Cela étant, les hélicoptères jouent un rôle très important dans le fonctionnement d’ensemble, ne serait-ce qu’en permettant d’aller chercher très rapidement nos blessés. Le seul fait de savoir qu’à bref délai, un médecin peut être auprès de vous et qu’un hélicoptère peut vous emmener à l’hôpital, a un effet considérable sur le moral de nos soldats. Leur assurer cette bulle d’évacuation médicale (EVM) est un impératif. Pour nos partenaires locaux, les moyens d’évacuation médicale (EVM) sont aussi souvent le soutien le plus important de Barkhane.

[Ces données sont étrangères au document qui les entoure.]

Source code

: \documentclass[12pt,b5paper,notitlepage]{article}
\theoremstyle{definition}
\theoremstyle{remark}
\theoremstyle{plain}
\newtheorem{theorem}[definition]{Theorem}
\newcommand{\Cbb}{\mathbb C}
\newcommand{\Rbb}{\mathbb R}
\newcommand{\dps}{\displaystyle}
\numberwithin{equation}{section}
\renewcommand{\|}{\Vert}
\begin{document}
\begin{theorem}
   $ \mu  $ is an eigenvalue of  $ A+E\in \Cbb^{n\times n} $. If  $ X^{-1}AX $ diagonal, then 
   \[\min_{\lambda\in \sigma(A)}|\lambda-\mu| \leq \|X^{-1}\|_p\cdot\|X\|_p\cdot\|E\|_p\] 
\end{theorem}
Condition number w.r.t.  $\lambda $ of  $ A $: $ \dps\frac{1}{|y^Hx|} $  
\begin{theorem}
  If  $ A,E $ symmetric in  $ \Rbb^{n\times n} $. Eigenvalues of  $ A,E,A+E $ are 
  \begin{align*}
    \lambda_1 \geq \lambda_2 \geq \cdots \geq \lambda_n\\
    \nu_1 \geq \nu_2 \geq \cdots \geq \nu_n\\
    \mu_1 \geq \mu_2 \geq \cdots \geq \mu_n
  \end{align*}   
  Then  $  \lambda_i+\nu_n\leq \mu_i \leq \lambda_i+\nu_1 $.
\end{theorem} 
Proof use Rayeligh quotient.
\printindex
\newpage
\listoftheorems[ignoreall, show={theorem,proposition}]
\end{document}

Toutes les composantes de notre groupement d’hélicoptères, qu’il s’agisse du transport, de la reconnaissance avec les Gazelle, de l’appui au sol avec nos Tigre ou du transport des blessés jouent un rôle fondamental. Tout cela, je le fais avec seize hélicoptères français, auxquels s’ajoutent trois hélicoptères britanniques et deux hélicoptères danois, sur toute la BSS, autrement dit sur un théâtre vaste comme l’Europe, ce qui impose une gestion dynamique d’une très grande complexité. Le colonel qui commande le groupement d’hélicoptères doit quotidiennement résoudre un véritable Tetris pour déterminer comment à la fois appuyer telle opération, assurer l’évacuation sanitaire de telle autre ou réagir à toute demande d’opération d’opportunité car à chaque fois qu’arrive un renseignement estimé pertinent, il faut l’exploiter au plus vite pour obtenir un résultat face à l’ennemi.

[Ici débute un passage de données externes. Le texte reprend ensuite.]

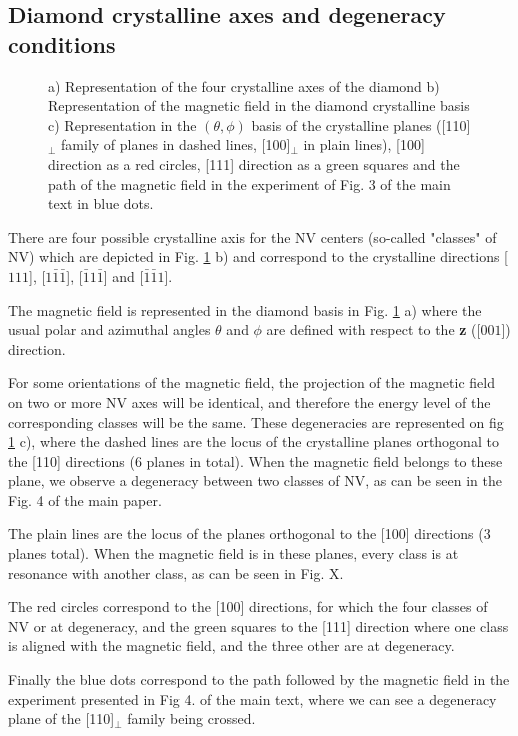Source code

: \documentclass[preprintnumbers,amsmath,amssymb,onecolumn,12pt]{revtex4}
\begin{document}
\subsection{Diamond crystalline axes and degeneracy conditions}
\begin{figure}[!ht]
  \centering {}
  \caption{a) Representation of the four crystalline axes of the diamond b) Representation of the magnetic field in the diamond crystalline basis c) Representation in the $(\theta , \phi)$ basis of the crystalline planes ([110]$_\perp$ family of planes in dashed lines, [100]$_\perp$ in plain lines), [100] direction as a red circles, [111] direction as a green squares and the path of the magnetic field in the experiment of Fig. 3 of the main text in blue dots.}
	\label{cristallo}
\end{figure}
There are four possible crystalline axis for the NV centers (so-called "classes" of NV) which are depicted in Fig. \ref{cristallo} b) and correspond to the crystalline directions [$111$], [$1\bar 1 \bar 1$], [$\bar 1 1 \bar 1$] and [$\bar 1 \bar 1 1$]. 

The magnetic field is represented in the diamond basis in Fig. \ref{cristallo} a) where the usual polar and azimuthal angles $\theta$ and $\phi$ are defined with respect to the \textbf{z} ([$001$]) direction.

For some orientations of the magnetic field, the projection of the magnetic field on two or more NV axes will be identical, and therefore the energy level of the corresponding classes will be the same. These degeneracies are represented on fig \ref{cristallo} c), where the dashed lines are the locus of the crystalline planes orthogonal to the [110] directions (6 planes in total). When the magnetic field belongs to these plane, we observe a degeneracy between two classes of NV, as can be seen in the Fig. 4 of the main paper.

The plain lines are the locus of the planes orthogonal to the [100] directions (3 planes total). When the magnetic field is in these planes, every class is at resonance with another class, as can be seen in Fig. X.

The red circles correspond to the [100] directions, for which the four classes of NV or at degeneracy, and the green squares to the [111] direction where one class is aligned with the magnetic field, and the three other are at degeneracy.

Finally the blue dots correspond to the path followed by the magnetic field in the experiment presented in Fig 4. of the main text, where we can see a degeneracy plane of the [110]$_\perp$ family being crossed.
\end{document}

Vous avez parlé du départ des Merlin. L’aviation légère de l’armée de Terre (ALAT) consent un effort considérable pour offrir en permanence ces seize hélicoptères à Barkhane, et je sais combien cela pèse sur l’entraînement de nos pilotes en France. Il faut continuer à plaider auprès de nos alliés européens afin qu’ils viennent nous aider non seulement pour le remplacement des deux hélicoptères danois, mais aussi pour tout ce qui pourrait être fait dans le domaine de l’aéromobilité. Vous avez dit que l’emploi des Chinook pourrait être perturbé par l’arrivée d’unités britanniques au sein de la MINUSMA. Le sujet est toujours en cours d’examen avec nos amis britanniques. Je ne peux encore vous dire quelle réponse sera apportée.

À travers la Task Force Takuba, nous attendons une contribution en hélicoptères de la part des Suédois et des Italiens ; ces derniers seront plus centrés sur l’évacuation militaire par voie aérienne (MEDEVAC), les Suédois davantage sur l’appui des troupes au sol : ce sera également pour Barkhane un apport très intéressant. Le message à retenir est l’importance cruciale de l’hélicoptère pour le succès des opérations ; tout apport extérieur de nos partenaires européens en contribution directe à Barkhane serait d’une grande utilité. Je n’ai pas connaissance du lien éventuel entre la future adaptation de Barkhane et une participation britannique. Des travaux sur l’adaptation sont en cours, mais les arbitrages ne sont pas rendus. S’il devait y avoir une participation britannique supérieure à celle existante ou annoncée, cela serait traité au niveau de l’état-major des armées.